All lines from the one including "needs neither: the" to the bottom of the entries below should be repeated exactly, both ends kept.

• Given data:
+===+
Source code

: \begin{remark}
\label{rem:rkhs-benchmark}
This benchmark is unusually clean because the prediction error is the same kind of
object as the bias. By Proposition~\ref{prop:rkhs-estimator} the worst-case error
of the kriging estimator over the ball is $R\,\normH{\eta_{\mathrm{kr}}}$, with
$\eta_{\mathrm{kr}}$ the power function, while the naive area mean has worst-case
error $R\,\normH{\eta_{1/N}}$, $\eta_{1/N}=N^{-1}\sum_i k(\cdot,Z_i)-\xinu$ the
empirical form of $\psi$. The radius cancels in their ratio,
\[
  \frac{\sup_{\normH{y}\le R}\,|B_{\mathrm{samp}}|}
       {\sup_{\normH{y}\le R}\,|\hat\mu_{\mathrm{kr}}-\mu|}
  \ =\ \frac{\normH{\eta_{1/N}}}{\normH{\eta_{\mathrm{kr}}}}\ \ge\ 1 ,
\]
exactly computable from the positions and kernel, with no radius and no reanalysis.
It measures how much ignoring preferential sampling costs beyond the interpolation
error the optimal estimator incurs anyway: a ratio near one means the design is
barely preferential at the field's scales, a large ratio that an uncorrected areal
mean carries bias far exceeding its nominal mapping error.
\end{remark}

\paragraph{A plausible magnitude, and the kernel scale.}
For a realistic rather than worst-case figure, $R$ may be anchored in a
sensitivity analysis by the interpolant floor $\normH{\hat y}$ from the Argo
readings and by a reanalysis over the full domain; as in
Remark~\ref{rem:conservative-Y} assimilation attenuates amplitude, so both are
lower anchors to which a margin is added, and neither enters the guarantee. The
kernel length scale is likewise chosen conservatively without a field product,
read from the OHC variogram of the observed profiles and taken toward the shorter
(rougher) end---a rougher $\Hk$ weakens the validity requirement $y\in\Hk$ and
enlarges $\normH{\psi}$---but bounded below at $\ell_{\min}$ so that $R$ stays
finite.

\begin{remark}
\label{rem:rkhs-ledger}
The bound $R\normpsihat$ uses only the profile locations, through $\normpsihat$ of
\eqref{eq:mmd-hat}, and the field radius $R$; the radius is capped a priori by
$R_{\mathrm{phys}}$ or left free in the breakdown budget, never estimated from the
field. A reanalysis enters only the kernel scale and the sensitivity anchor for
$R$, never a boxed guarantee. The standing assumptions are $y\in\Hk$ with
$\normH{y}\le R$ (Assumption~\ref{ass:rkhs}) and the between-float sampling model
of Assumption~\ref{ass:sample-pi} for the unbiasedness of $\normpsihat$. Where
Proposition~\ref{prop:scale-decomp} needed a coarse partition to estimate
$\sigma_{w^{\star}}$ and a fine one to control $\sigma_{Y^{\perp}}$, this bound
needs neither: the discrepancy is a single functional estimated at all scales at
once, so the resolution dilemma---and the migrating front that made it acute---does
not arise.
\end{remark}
+===+
• Solution to this problem:
needs neither: the discrepancy is a single functional estimated at all scales at
once, so the resolution dilemma---and the migrating front that made it acute---does
not arise.
\end{remark}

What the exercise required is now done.